**Exercise goal**
Scan the material below for the string "other". Report every line that has it.
---------- Dataset entries
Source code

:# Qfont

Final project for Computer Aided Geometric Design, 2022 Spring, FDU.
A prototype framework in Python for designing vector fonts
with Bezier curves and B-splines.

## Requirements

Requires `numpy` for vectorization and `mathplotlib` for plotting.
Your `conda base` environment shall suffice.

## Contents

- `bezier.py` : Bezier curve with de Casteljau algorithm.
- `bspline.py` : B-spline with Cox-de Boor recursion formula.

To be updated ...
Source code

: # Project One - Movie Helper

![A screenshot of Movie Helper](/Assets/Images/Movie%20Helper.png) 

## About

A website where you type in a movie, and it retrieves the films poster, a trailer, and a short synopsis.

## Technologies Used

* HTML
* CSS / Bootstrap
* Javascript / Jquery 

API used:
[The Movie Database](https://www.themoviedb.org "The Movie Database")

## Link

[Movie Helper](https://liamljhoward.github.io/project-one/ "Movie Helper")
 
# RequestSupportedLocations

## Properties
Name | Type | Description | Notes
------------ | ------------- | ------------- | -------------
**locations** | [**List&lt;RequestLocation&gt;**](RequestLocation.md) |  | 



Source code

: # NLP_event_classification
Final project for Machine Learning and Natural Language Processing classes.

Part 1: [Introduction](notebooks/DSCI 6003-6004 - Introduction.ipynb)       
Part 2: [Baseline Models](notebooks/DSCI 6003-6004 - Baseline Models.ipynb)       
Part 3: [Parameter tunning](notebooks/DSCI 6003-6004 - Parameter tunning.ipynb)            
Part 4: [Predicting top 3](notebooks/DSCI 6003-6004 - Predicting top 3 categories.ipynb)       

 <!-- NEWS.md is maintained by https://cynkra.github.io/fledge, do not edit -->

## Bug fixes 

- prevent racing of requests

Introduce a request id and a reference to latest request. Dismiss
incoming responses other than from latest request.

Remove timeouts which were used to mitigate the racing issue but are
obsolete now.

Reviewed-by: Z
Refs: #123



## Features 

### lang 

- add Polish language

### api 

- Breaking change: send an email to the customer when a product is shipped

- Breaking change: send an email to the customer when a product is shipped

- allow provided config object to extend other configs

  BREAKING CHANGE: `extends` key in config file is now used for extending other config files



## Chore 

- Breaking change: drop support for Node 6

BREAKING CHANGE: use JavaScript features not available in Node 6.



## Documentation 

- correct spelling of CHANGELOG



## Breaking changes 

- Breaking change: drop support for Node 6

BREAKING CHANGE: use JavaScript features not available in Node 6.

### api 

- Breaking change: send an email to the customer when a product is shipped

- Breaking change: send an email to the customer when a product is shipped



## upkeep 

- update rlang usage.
--------------------
**Task solution**
incoming responses other than from latest request.
- allow provided config object to extend other configs
  BREAKING CHANGE: `extends` key in config file is now used for extending other config files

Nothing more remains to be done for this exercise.